There was a moment in 2011 when Tony D’Aloia considered his freedom to be a curse. In prison, where he’d just spent the better part of a decade, he could survive a full year on the $100 his mom sent him twice a year, on his birthday and on Christmas. But now that he was outside and back home in Washington state, he needed money to survive -- lots of it. He’d heard of job openings with warehouses and construction companies, but nobody seemed eager to bring on a convicted felon.
Then he finally found someone willing to interview him. A young Bellevue pizza joint called MOD was hiring a dishwasher. D’Aloia knew zilch about MOD and wasn’t excited about the work. But it came with benefits and a 401(k), which was nice, if unusual. So he went in for the interview.
And anyway, he wasn’t in a position to turn down work. By the time he was in his early 20s, D’Aloia had been arrested 38 times. Every time he was released, he’d go right back to jail. “I couldn’t last a week on the street,” he says. He’d get drunk and start a fight, or trespass after-hours in the park. But his big bust, the one that sent him away for more than five years, was on a conspiracy to distribute ecstasy. He needed two grand to pay off a DUI fine, so he agreed to drive 25,000 pills from the Canadian border down into Washington. The job was a sting, and D’Aloia landed in long-term lockup.
For some reason, MOD overlooked his history. The company met with his parole officer, and once he was cleared to work, D’Aloia was left to scrub dishes while water seeped in through a hole in one of his $20 Payless shoes. MOD gave him a free pizza every day, which he traded on the street for bus tokens to get to and from work. If this was life outside, D’Aloia wasn’t sure he was interested.

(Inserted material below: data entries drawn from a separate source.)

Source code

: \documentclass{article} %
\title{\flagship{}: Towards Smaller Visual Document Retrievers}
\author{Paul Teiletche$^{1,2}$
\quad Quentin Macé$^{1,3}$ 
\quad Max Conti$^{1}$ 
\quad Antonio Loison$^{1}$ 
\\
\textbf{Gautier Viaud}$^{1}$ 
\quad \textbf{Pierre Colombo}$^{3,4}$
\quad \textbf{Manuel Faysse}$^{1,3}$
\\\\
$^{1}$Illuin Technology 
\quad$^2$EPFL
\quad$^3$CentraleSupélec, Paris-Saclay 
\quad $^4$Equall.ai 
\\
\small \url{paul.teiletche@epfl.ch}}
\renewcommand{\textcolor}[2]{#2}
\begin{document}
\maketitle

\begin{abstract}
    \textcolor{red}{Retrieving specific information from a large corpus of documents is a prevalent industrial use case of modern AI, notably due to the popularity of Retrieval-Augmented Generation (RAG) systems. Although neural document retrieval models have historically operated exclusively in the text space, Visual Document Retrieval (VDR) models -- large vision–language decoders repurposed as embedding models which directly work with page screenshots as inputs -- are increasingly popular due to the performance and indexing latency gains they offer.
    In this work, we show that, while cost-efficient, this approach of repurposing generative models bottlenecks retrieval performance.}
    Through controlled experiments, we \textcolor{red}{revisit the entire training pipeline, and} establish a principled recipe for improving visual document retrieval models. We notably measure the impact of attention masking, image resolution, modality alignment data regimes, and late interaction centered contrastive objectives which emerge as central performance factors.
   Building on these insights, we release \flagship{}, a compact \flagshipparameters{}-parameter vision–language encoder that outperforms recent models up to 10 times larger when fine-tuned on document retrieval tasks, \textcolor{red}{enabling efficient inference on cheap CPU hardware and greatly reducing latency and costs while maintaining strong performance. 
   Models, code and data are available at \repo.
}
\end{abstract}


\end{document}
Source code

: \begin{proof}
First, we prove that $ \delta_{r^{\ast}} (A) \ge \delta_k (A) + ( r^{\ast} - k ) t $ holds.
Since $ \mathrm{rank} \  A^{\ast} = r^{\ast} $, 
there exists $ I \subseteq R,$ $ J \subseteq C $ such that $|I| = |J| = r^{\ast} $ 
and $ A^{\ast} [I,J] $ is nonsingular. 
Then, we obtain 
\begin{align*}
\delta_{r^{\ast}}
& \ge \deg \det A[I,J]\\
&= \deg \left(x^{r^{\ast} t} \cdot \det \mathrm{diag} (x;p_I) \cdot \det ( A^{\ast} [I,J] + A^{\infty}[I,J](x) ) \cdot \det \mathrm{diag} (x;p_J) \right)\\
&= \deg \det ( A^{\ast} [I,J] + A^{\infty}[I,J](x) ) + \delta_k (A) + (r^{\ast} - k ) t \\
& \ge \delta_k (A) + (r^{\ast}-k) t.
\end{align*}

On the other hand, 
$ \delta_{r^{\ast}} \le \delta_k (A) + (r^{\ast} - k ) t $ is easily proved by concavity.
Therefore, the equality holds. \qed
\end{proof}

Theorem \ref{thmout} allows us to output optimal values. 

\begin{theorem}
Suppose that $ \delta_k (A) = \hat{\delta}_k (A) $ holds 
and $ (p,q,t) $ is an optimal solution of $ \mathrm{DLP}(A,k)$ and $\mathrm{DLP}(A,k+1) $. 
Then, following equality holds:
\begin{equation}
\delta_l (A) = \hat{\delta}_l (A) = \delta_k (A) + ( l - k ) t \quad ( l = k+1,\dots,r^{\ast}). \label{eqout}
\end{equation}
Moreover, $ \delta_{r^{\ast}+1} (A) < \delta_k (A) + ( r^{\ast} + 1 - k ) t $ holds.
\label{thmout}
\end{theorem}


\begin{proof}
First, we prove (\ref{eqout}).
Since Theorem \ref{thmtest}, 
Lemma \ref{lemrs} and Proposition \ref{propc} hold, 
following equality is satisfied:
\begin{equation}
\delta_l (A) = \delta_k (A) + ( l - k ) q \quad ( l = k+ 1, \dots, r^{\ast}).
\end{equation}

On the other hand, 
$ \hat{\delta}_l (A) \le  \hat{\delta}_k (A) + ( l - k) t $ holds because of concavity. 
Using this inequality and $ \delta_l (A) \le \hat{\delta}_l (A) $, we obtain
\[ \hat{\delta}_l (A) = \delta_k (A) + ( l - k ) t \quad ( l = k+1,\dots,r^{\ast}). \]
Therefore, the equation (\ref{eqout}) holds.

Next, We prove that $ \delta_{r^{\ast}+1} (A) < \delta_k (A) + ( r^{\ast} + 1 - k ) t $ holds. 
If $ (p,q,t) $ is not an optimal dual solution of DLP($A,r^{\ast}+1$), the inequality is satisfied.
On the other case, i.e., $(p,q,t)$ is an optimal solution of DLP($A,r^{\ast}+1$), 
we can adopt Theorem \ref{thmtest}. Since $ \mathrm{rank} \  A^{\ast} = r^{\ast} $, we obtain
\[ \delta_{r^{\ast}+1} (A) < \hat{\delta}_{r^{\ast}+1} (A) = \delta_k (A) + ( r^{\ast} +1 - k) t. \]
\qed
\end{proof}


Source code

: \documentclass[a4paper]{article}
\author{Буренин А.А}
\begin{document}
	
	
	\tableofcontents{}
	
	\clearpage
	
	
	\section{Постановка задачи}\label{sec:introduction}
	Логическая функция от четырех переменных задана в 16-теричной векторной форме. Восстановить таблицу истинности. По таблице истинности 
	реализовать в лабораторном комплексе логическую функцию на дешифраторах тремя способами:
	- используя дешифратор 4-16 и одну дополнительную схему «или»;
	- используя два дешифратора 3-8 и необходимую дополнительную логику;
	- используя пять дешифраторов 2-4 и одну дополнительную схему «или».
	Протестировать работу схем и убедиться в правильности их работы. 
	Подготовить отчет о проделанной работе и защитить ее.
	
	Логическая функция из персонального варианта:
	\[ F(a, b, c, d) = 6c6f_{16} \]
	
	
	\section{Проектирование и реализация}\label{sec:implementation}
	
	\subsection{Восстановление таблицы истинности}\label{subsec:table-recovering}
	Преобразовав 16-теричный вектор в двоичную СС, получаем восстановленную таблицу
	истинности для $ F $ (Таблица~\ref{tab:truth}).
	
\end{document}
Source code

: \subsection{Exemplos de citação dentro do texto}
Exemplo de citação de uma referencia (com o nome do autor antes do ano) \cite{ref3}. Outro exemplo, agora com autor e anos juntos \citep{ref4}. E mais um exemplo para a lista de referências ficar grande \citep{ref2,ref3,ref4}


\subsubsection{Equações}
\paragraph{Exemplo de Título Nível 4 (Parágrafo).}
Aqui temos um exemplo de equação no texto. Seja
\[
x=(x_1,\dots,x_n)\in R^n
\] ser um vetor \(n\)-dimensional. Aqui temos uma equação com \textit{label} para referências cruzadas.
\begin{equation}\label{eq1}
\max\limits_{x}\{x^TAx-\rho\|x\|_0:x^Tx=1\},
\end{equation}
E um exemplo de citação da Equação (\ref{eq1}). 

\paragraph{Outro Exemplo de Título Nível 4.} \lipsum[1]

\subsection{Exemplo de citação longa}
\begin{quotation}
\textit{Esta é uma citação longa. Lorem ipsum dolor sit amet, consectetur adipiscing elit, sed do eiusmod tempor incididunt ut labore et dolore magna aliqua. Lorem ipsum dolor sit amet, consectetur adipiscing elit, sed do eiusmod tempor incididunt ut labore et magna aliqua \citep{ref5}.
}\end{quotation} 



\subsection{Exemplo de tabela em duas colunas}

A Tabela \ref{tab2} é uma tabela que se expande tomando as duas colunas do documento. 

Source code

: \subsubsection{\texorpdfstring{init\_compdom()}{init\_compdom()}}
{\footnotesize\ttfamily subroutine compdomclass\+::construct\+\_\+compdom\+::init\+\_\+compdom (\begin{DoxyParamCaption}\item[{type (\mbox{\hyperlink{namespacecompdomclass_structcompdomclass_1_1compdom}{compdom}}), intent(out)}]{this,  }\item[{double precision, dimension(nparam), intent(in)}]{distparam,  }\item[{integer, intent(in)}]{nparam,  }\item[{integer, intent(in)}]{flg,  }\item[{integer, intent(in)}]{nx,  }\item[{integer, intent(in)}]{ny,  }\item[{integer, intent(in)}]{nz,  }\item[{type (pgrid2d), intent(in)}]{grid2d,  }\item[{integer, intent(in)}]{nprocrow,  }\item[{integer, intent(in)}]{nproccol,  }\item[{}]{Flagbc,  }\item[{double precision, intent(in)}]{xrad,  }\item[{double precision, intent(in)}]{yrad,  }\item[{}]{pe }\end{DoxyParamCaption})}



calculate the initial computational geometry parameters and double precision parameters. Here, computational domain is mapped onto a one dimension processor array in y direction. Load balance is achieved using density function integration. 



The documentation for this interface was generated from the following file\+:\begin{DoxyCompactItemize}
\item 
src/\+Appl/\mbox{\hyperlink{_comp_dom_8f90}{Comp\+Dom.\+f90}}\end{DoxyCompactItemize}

At the time, MOD still wasn’t sure it was interested in him, either. But in 2011 the company was following a few early data points, having discovered that ex-cons could make great employees. That would keep proving itself out. MOD would eventually embrace what it calls impact hiring -- people with backgrounds of incarceration, homelessness, drug addiction or mental disability -- and credits the decision in large part with its rapid growth.
In the years after D’Aloia’s hire, MOD went from five stores in Washington to 380 spread over 28 states and the United Kingdom. It has nine franchise partners, and in 2016, the research firm Technomic named it the fastest-growing restaurant chain in the U.S. Last year, MOD hit $275 million in sales, 81 percent growth over the year prior.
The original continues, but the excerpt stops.